Bruxelles, 17/02/2011 (Agence Europe) - L'Égypte est un « partenaire clé de l'UE au Proche-Orient » et celle-ci « se doit de contribuer à l'émergence d'une Égypte démocratique, prospère et stable en apportant son appui au renouveau du pays et en l'encourageant ». Ce « rôle actif » égyptien est « crucial » pour le soutien au processus de paix au Proche-Orient et à la réconciliation interpalestinienne. Telle la tonalité principale de la résolution commune (PPE, S&D, Verts/ALE, ADLE, ECR) adoptée jeudi 17 février à Strasbourg par le Parlement européen sur la situation en Égypte.

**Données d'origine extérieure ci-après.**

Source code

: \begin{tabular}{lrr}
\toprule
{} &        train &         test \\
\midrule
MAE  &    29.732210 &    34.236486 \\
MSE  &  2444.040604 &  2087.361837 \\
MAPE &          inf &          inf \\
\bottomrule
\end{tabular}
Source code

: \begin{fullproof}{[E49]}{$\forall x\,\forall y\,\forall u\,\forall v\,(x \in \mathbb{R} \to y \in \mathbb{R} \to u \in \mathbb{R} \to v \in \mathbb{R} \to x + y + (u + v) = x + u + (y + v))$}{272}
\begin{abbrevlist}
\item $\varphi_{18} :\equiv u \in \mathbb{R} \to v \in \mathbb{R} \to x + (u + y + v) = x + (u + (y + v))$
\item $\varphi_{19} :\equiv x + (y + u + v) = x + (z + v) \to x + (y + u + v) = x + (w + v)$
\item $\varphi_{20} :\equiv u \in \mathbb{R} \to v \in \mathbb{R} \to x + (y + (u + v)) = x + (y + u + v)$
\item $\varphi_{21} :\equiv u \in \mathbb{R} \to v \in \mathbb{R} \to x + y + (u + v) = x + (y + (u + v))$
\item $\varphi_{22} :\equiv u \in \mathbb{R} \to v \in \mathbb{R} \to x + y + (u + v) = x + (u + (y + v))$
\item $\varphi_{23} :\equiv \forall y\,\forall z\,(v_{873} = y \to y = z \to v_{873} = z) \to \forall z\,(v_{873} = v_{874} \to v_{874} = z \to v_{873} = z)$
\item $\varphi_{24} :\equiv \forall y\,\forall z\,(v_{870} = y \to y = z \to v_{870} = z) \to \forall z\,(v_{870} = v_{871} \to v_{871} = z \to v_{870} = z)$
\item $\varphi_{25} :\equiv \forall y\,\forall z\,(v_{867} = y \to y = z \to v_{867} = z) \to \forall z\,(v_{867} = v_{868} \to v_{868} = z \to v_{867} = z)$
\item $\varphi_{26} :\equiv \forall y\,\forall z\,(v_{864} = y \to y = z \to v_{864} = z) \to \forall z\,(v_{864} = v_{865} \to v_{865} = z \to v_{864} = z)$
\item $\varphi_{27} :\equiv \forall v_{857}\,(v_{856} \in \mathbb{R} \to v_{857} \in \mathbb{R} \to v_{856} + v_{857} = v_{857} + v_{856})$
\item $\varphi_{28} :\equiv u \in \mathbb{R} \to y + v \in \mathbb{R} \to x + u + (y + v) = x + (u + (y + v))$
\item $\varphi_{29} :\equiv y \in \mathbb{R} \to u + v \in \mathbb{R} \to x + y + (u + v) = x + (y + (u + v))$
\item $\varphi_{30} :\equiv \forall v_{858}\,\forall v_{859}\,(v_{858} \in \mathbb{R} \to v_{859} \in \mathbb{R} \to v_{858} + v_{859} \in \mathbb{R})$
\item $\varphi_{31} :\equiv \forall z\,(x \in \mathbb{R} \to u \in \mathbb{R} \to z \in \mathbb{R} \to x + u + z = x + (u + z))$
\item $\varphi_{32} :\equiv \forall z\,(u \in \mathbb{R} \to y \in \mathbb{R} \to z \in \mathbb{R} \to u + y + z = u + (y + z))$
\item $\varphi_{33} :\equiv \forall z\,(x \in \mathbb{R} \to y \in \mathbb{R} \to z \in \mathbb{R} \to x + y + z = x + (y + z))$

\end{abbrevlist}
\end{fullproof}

La satisfaction des parlementaires tient aussi à l'assurance donnée par le Conseil suprême des forces armées (qui) a confirmé l'engagement pris par l'Égypte de « mettre en œuvre tous les traités et avenants internationaux auxquels elle est partie », en clair de maintenir les accords avec Israël. Les eurodéputés prennent acte aussi que le Conseil militaire s'est engagé à « remettre le pouvoir à un gouvernement civil élu » et a arrêté d'importantes décisions, annoncées dans sa 5ème déclaration du 13 février 2011.
Et le PE de rappeler les principaux faits qui ont abouti à ébranler un régime accroché au pouvoir depuis 23 ans dans un déni total de démocratie (état d'urgence depuis 1981) grâce à un système policier moderne, une caste affairiste et, aussi, grâce au silence observé par les grandes nations démocratiques en liaison avec le processus de paix israélo-palestinien et la lutte contre le terrorisme. Par le passé, lit-on dans la résolution, l'UE et ses États membres « ont souvent privilégié la recherche de la stabilité et relégué au second plan les valeurs que sont la démocratie, la justice sociale et les droits de l'homme », même s'il était écrit que « les clauses des droits de l'homme dans les accords d'association devaient être systématiquement assorties d'un mécanisme destiné à leur mise en œuvre ». Les eurodéputés en tirent comme première conclusion que la 'politique de voisinage' doit être réexaminée en permanence. Quoi qu'il en soit, la résolution commune exprime la « solidarité avec le peuple égyptien, rend hommage à son courage et à sa détermination, et plus particulièrement à sa jeunesse, et apporte son entier soutien à leurs aspirations démocratiques légitimes » et réclame « des mesures de clémence immédiate pour toutes les personnes détenues lors des manifestations pacifiques, des prisonniers d'opinion, des défenseurs des droits de l'homme, des journalistes et des juristes égyptiens et internationaux ».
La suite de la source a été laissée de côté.